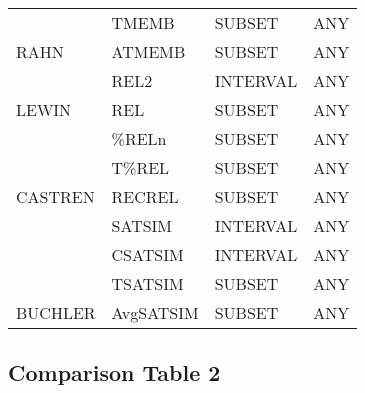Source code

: \documentclass{article}
\begin{document}
\begin{table}[htb]
\begin{center}
\begin{tabular}{llll}
             &  TMEMB       &  SUBSET    &  ANY          \\
 RAHN        &  ATMEMB      &  SUBSET    &  ANY          \\
\hline
             &  REL2        &  INTERVAL  &  ANY          \\
 LEWIN       &  REL         &  SUBSET    &  ANY          \\
\hline
             &  \%RELn      &  SUBSET    &  ANY          \\
             &  T\%REL      &  SUBSET    &  ANY          \\
 CASTREN     &  RECREL      &  SUBSET    &  ANY          \\
\hline
             &  SATSIM      &  INTERVAL  &  ANY          \\
             &  CSATSIM     &  INTERVAL  &  ANY          \\
             &  TSATSIM     &  SUBSET    &  ANY          \\
 BUCHLER     &  AvgSATSIM   &  SUBSET    &  ANY          \\
\hline
\end{tabular}
\end{center}
\end{table}
\subsection{Comparison Table 2}
\label{sec-11-11}
\end{document}

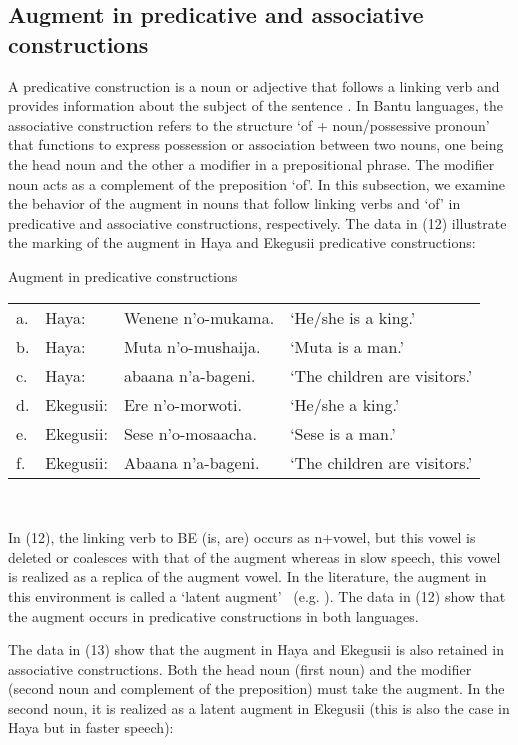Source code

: \documentclass[output=paper]{langscibook}
\begin{document}
\subsection{Augment in predicative and associative constructions}
	A predicative construction is a noun or adjective that follows a linking verb and provides information about the subject of the sentence \citep{aarts2011oxford}. In Bantu languages, the associative construction refers to the structure ‘of + noun/possessive pronoun’ that functions to express possession or association between two nouns, one being the head noun and the other a modifier in a prepositional phrase. The modifier noun acts as a complement of the preposition ‘of’. In this subsection, we examine the behavior of the augment in nouns that follow linking verbs and ‘of’ in predicative and associative constructions, respectively. The data in (12) illustrate the marking of the augment in Haya and Ekegusii predicative constructions:

\begin{exe}
\ex Augment in predicative constructions\\
\label{hayagusii12}
\begin{tabular}{llll}
 a.	& Haya: &		Wenene n’o-mukama.	&	‘He/she is a king.’ \\
b.& 	Haya: 	&	Muta n’o-mushaija.	&	‘Muta is a man.’\\
c. &	Haya: 	&	abaana n’a-bageni.	&	‘The children are visitors.’\\
d. &	Ekegusii: &	Ere n’o-morwoti.	&	‘He/she a king.’\\
e. &	Ekegusii: &	Sese n’o-mosaacha.	&	‘Sese is a man.’\\
f. &	Ekegusii: &	Abaana n’a-bageni.	&	‘The children are visitors.’
\end{tabular}\\
\end{exe}
In (12), the linking verb to BE (is, are) occurs as n+vowel, but this vowel is deleted or coalesces with that of the augment whereas in slow speech, this vowel is realized as a replica of the augment vowel. In the literature, the augment in this environment is called a ‘latent augment’ \ (e.g. \citealt{blois1970augment}). The data in (12) show that the augment occurs in predicative constructions in both languages.

The data in (13) show that the augment in Haya and Ekegusii is also retained in associative constructions. Both the head noun (first noun) and the modifier (second noun and complement of the preposition) must take the augment. In the second noun, it is realized as a latent augment in Ekegusii (this is also the case in Haya but in faster speech):
\end{document}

_EXERCISE BRIEF:_ What is needed is a copy of every line above in which "latent" appears.

_PROBLEM SOLUTION:_
In (12), the linking verb to BE (is, are) occurs as n+vowel, but this vowel is deleted or coalesces with that of the augment whereas in slow speech, this vowel is realized as a replica of the augment vowel. In the literature, the augment in this environment is called a ‘latent augment’ \ (e.g. \citealt{blois1970augment}). The data in (12) show that the augment occurs in predicative constructions in both languages.
The data in (13) show that the augment in Haya and Ekegusii is also retained in associative constructions. Both the head noun (first noun) and the modifier (second noun and complement of the preposition) must take the augment. In the second noun, it is realized as a latent augment in Ekegusii (this is also the case in Haya but in faster speech):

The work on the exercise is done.